By Prianjana Bengani (@acookiecrumbles) and Jon Keegan (@jonkeegan) Oringinally presented at IRE NICAR Conference - March 4, 2022 Slides: English | Russian

Thank you to Svetlana Borodina at Harriman Institute for the Russian translation!

What is this?

This checklist is meant to be used as a reporting tool to help journalists and researchers when trying to find out who published a website. This is meant to be used in conjunction with offline reporting techniques.

Following this checklist does not guarantee that you can unmask the owner of a website that does not want to be found, but it can help surface crucial clues and connections that can act as leads for further reporting.

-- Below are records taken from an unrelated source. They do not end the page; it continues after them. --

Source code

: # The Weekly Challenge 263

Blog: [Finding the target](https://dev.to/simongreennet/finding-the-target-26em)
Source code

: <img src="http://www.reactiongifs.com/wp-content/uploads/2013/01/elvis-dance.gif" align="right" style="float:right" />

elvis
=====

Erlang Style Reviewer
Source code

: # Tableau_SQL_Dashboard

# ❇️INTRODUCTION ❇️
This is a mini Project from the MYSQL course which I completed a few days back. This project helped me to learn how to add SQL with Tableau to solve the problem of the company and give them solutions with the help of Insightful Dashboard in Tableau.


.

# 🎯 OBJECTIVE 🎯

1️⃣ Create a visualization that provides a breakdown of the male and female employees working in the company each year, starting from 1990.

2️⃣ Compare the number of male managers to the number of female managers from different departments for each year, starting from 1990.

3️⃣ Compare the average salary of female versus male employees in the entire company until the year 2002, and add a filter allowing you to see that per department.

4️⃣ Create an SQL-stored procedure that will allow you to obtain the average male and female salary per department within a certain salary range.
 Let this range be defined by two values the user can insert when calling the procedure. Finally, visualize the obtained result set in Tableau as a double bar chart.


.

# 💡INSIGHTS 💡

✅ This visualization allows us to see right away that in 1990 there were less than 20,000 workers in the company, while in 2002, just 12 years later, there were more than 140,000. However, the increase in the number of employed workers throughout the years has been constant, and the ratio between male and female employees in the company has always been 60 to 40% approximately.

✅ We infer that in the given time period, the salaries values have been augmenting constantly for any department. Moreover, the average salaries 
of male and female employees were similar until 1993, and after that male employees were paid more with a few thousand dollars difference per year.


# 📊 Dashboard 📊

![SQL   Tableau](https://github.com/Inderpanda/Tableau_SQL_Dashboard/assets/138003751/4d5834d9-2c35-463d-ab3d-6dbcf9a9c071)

🌟 Strong recommendation: while running through this checklist, create a data diary — it can be a TextEdit doc, a Google Doc, just the Notes app, whatever. It is important to be able to retrace your steps.

Site Content

Text
  • ✍️ Are there any authors listed?

    • If the site is Wordpress, try this wildcard search on Google to reveal the author list: "https://yourwebsite.com/author/*/"
    • If the site is Wordpress, active(!) and you are allowed to access it(!!), you can try getting the list of users accessing https://yourwebsite.com/wp-json/wp/v2/users . The list shows names, slugs and gravatar hashes (md5 of email address) for the authors of the site.
  • 📫 Are there any e-mail addresses or contact information?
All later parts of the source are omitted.